*Records for this task*
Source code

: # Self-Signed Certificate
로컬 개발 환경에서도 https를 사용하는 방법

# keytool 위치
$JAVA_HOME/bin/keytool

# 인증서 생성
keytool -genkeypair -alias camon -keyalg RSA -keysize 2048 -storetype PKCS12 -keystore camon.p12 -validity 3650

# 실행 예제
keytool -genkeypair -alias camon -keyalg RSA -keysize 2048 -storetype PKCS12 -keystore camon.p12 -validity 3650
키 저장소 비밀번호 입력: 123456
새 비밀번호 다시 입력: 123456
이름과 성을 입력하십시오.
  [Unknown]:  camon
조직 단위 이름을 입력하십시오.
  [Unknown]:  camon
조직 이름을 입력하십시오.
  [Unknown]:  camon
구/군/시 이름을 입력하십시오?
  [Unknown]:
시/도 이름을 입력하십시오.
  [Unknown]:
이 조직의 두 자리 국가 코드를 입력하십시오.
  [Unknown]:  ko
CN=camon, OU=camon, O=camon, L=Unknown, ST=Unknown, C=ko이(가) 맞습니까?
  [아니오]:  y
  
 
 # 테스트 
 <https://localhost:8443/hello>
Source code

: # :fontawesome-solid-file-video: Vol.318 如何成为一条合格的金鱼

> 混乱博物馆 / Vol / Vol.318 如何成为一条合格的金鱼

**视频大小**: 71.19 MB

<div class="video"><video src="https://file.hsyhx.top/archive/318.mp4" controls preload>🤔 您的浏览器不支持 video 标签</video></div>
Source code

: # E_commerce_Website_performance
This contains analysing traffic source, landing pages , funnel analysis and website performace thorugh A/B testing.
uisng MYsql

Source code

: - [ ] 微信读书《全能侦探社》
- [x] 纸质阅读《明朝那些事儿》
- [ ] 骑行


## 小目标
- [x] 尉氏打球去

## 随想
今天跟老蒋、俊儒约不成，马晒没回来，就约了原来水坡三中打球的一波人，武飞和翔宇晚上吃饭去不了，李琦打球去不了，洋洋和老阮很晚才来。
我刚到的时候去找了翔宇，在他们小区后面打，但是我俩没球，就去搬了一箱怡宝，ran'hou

*Task statement*
All of the data above needs to be transcribed verbatim.

*Answer section*
Source code

: # Self-Signed Certificate
로컬 개발 환경에서도 https를 사용하는 방법

# keytool 위치
$JAVA_HOME/bin/keytool

# 인증서 생성
keytool -genkeypair -alias camon -keyalg RSA -keysize 2048 -storetype PKCS12 -keystore camon.p12 -validity 3650

# 실행 예제
keytool -genkeypair -alias camon -keyalg RSA -keysize 2048 -storetype PKCS12 -keystore camon.p12 -validity 3650
키 저장소 비밀번호 입력: 123456
새 비밀번호 다시 입력: 123456
이름과 성을 입력하십시오.
  [Unknown]:  camon
조직 단위 이름을 입력하십시오.
  [Unknown]:  camon
조직 이름을 입력하십시오.
  [Unknown]:  camon
구/군/시 이름을 입력하십시오?
  [Unknown]:
시/도 이름을 입력하십시오.
  [Unknown]:
이 조직의 두 자리 국가 코드를 입력하십시오.
  [Unknown]:  ko
CN=camon, OU=camon, O=camon, L=Unknown, ST=Unknown, C=ko이(가) 맞습니까?
  [아니오]:  y
  
 
 # 테스트 
 <https://localhost:8443/hello>
Source code

: # :fontawesome-solid-file-video: Vol.318 如何成为一条合格的金鱼

> 混乱博物馆 / Vol / Vol.318 如何成为一条合格的金鱼

**视频大小**: 71.19 MB

<div class="video"><video src="https://file.hsyhx.top/archive/318.mp4" controls preload>🤔 您的浏览器不支持 video 标签</video></div>
Source code

: # E_commerce_Website_performance
This contains analysing traffic source, landing pages , funnel analysis and website performace thorugh A/B testing.
uisng MYsql

Source code

: - [ ] 微信读书《全能侦探社》
- [x] 纸质阅读《明朝那些事儿》
- [ ] 骑行


## 小目标
- [x] 尉氏打球去

## 随想
今天跟老蒋、俊儒约不成，马晒没回来，就约了原来水坡三中打球的一波人，武飞和翔宇晚上吃饭去不了，李琦打球去不了，洋洋和老阮很晚才来。
我刚到的时候去找了翔宇，在他们小区后面打，但是我俩没球，就去搬了一箱怡宝，ran'hou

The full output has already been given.